# What to produce
Print the entries exactly; no image belongs in the copy.

Start of Record set

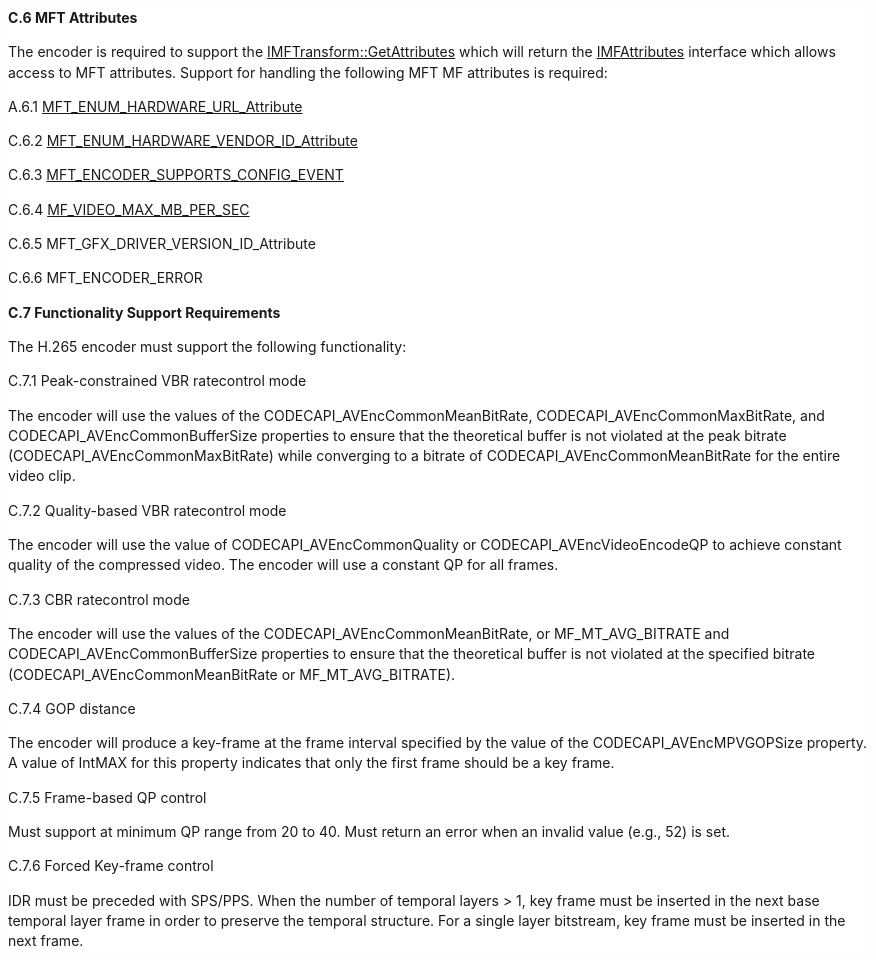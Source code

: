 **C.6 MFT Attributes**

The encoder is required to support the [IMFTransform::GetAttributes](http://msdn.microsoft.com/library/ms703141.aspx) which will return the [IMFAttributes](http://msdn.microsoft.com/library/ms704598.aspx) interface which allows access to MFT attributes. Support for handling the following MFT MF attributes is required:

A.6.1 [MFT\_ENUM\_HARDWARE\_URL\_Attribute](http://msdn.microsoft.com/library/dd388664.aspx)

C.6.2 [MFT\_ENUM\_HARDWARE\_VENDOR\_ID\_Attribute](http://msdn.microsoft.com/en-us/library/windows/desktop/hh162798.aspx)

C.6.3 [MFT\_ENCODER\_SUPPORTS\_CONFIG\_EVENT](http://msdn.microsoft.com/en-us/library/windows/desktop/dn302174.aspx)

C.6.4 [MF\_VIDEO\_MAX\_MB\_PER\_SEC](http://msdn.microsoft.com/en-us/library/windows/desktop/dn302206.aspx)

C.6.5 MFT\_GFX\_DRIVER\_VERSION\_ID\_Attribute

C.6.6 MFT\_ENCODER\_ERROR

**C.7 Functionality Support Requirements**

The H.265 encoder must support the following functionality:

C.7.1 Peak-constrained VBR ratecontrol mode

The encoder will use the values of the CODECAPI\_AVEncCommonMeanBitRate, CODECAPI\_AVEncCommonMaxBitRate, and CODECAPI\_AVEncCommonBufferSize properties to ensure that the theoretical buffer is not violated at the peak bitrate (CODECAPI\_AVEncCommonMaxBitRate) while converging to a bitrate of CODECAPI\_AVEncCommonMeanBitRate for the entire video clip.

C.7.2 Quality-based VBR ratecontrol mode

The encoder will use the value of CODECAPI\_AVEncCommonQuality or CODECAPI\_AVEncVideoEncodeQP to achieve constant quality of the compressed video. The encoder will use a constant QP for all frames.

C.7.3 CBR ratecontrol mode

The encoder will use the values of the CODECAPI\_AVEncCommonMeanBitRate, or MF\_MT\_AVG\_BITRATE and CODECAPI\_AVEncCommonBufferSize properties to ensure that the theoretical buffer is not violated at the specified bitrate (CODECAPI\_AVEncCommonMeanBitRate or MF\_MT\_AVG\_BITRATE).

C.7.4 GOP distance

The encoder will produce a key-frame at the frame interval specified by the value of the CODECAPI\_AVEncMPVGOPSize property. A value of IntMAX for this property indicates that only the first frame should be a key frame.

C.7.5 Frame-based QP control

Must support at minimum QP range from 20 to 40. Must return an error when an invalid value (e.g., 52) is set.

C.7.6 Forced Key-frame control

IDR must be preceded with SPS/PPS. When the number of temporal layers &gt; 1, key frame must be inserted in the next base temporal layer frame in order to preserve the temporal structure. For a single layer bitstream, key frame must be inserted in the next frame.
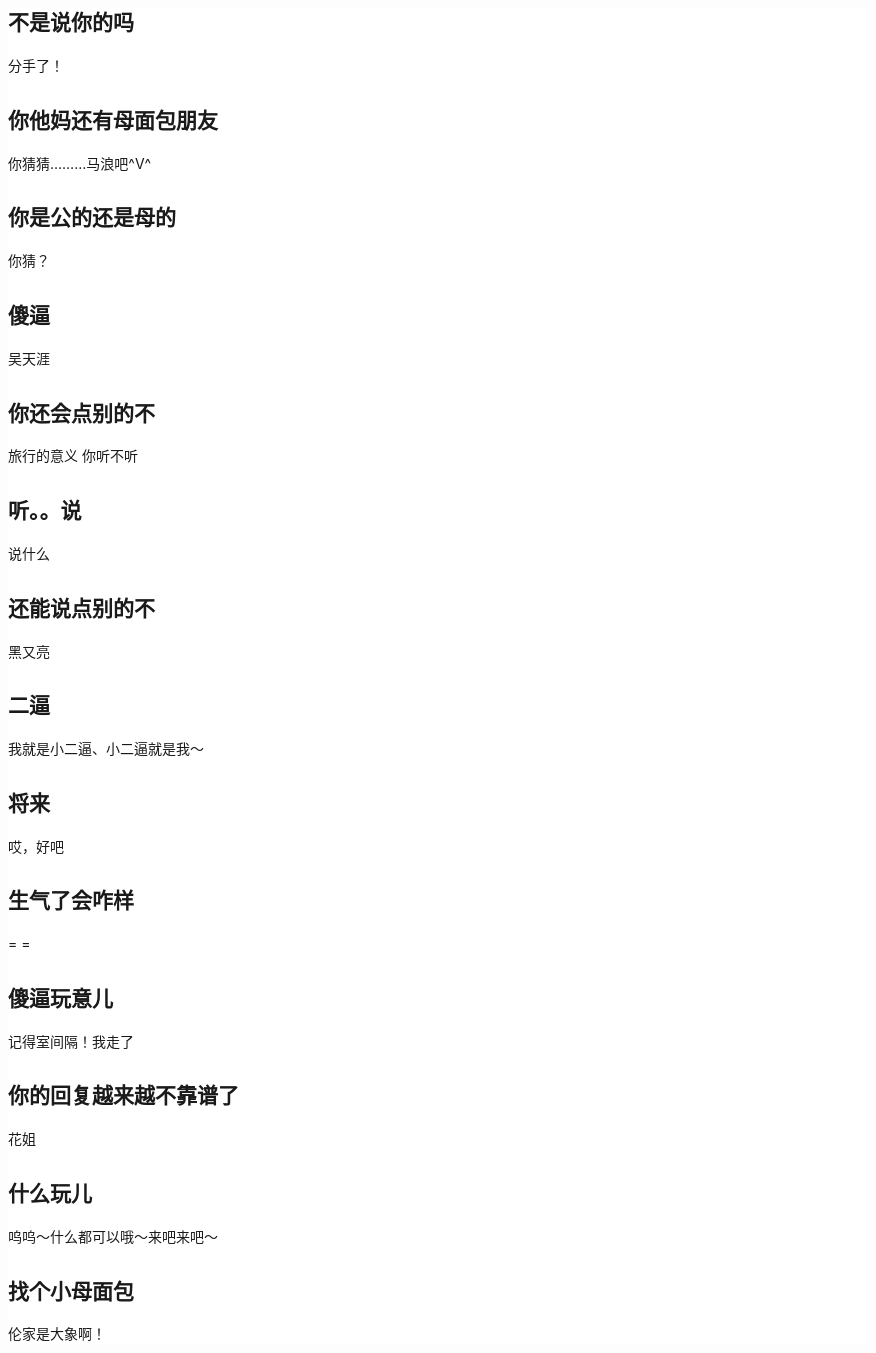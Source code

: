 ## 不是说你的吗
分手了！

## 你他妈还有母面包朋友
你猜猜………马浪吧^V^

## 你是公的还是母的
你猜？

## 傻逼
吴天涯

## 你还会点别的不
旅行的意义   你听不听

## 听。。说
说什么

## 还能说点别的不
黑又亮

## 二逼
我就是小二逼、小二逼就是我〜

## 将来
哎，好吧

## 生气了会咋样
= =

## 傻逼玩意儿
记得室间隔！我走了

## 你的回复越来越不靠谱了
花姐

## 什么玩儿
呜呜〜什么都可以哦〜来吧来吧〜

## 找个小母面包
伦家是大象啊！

End of Record set

# Written solution
Source code

: **C.6 MFT Attributes**

The encoder is required to support the [IMFTransform::GetAttributes](http://msdn.microsoft.com/library/ms703141.aspx) which will return the [IMFAttributes](http://msdn.microsoft.com/library/ms704598.aspx) interface which allows access to MFT attributes. Support for handling the following MFT MF attributes is required:

A.6.1 [MFT\_ENUM\_HARDWARE\_URL\_Attribute](http://msdn.microsoft.com/library/dd388664.aspx)

C.6.2 [MFT\_ENUM\_HARDWARE\_VENDOR\_ID\_Attribute](http://msdn.microsoft.com/en-us/library/windows/desktop/hh162798.aspx)

C.6.3 [MFT\_ENCODER\_SUPPORTS\_CONFIG\_EVENT](http://msdn.microsoft.com/en-us/library/windows/desktop/dn302174.aspx)

C.6.4 [MF\_VIDEO\_MAX\_MB\_PER\_SEC](http://msdn.microsoft.com/en-us/library/windows/desktop/dn302206.aspx)

C.6.5 MFT\_GFX\_DRIVER\_VERSION\_ID\_Attribute

C.6.6 MFT\_ENCODER\_ERROR

**C.7 Functionality Support Requirements**

The H.265 encoder must support the following functionality:

C.7.1 Peak-constrained VBR ratecontrol mode

The encoder will use the values of the CODECAPI\_AVEncCommonMeanBitRate, CODECAPI\_AVEncCommonMaxBitRate, and CODECAPI\_AVEncCommonBufferSize properties to ensure that the theoretical buffer is not violated at the peak bitrate (CODECAPI\_AVEncCommonMaxBitRate) while converging to a bitrate of CODECAPI\_AVEncCommonMeanBitRate for the entire video clip.

C.7.2 Quality-based VBR ratecontrol mode

The encoder will use the value of CODECAPI\_AVEncCommonQuality or CODECAPI\_AVEncVideoEncodeQP to achieve constant quality of the compressed video. The encoder will use a constant QP for all frames.

C.7.3 CBR ratecontrol mode

The encoder will use the values of the CODECAPI\_AVEncCommonMeanBitRate, or MF\_MT\_AVG\_BITRATE and CODECAPI\_AVEncCommonBufferSize properties to ensure that the theoretical buffer is not violated at the specified bitrate (CODECAPI\_AVEncCommonMeanBitRate or MF\_MT\_AVG\_BITRATE).

C.7.4 GOP distance

The encoder will produce a key-frame at the frame interval specified by the value of the CODECAPI\_AVEncMPVGOPSize property. A value of IntMAX for this property indicates that only the first frame should be a key frame.

C.7.5 Frame-based QP control

Must support at minimum QP range from 20 to 40. Must return an error when an invalid value (e.g., 52) is set.

C.7.6 Forced Key-frame control

IDR must be preceded with SPS/PPS. When the number of temporal layers &gt; 1, key frame must be inserted in the next base temporal layer frame in order to preserve the temporal structure. For a single layer bitstream, key frame must be inserted in the next frame.
Source code

: ## 不是说你的吗
分手了！

## 你他妈还有母面包朋友
你猜猜………马浪吧^V^

## 你是公的还是母的
你猜？

## 傻逼
吴天涯

## 你还会点别的不
旅行的意义   你听不听

## 听。。说
说什么

## 还能说点别的不
黑又亮

## 二逼
我就是小二逼、小二逼就是我〜

## 将来
哎，好吧

## 生气了会咋样
= =

## 傻逼玩意儿
记得室间隔！我走了

## 你的回复越来越不靠谱了
花姐

## 什么玩儿
呜呜〜什么都可以哦〜来吧来吧〜

## 找个小母面包
伦家是大象啊！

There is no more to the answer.